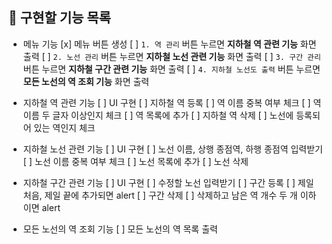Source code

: ## 📌 구현할 기능 목록

- 메뉴 기능
  [x] 메뉴 버튼 생성
  [ ] `1. 역 관리` 버튼 누르면 **지하철 역 관련 기능** 화면 출력
  [ ] `2. 노선 관리` 버튼 누르면 **지하철 노선 관련 기능** 화면 출력
  [ ] `3. 구간 관리` 버튼 누르면 **지하철 구간 관련 기능** 화면 출력
  [ ] `4. 지하철 노선도 출력` 버튼 누르면 **모든 노선의 역 조회 기능** 화면 출력

- 지하철 역 관련 기능
  [ ] UI 구현
  [ ] 지하철 역 등록
  [ ] 역 이름 중복 여부 체크
  [ ] 역 이름 두 글자 이상인지 체크
  [ ] 역 목록에 추가
  [ ] 지하철 역 삭제
  [ ] 노선에 등록되어 있는 역인지 체크

- 지하철 노선 관련 기능
  [ ] UI 구현
  [ ] 노선 이름, 상행 종점역, 하행 종점역 입력받기
  [ ] 노선 이름 중복 여부 체크
  [ ] 노선 목록에 추가
  [ ] 노선 삭제

- 지하철 구간 관련 기능
  [ ] UI 구현
  [ ] 수정할 노선 입력받기
  [ ] 구간 등록
  [ ] 제일 처음, 제일 끝에 추가되면 alert
  [ ] 구간 삭제
  [ ] 삭제하고 남은 역 개수 두 개 이하이면 alert

- 모든 노선의 역 조회 기능
  [ ] 모든 노선의 역 목록 출력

# # # #

**Requirement**
Exclude the pictures and repeat the entries word for word.

**Answer to this exercise**
Source code

: ## 📌 구현할 기능 목록

- 메뉴 기능
  [x] 메뉴 버튼 생성
  [ ] `1. 역 관리` 버튼 누르면 **지하철 역 관련 기능** 화면 출력
  [ ] `2. 노선 관리` 버튼 누르면 **지하철 노선 관련 기능** 화면 출력
  [ ] `3. 구간 관리` 버튼 누르면 **지하철 구간 관련 기능** 화면 출력
  [ ] `4. 지하철 노선도 출력` 버튼 누르면 **모든 노선의 역 조회 기능** 화면 출력

- 지하철 역 관련 기능
  [ ] UI 구현
  [ ] 지하철 역 등록
  [ ] 역 이름 중복 여부 체크
  [ ] 역 이름 두 글자 이상인지 체크
  [ ] 역 목록에 추가
  [ ] 지하철 역 삭제
  [ ] 노선에 등록되어 있는 역인지 체크

- 지하철 노선 관련 기능
  [ ] UI 구현
  [ ] 노선 이름, 상행 종점역, 하행 종점역 입력받기
  [ ] 노선 이름 중복 여부 체크
  [ ] 노선 목록에 추가
  [ ] 노선 삭제

- 지하철 구간 관련 기능
  [ ] UI 구현
  [ ] 수정할 노선 입력받기
  [ ] 구간 등록
  [ ] 제일 처음, 제일 끝에 추가되면 alert
  [ ] 구간 삭제
  [ ] 삭제하고 남은 역 개수 두 개 이하이면 alert

- 모든 노선의 역 조회 기능
  [ ] 모든 노선의 역 목록 출력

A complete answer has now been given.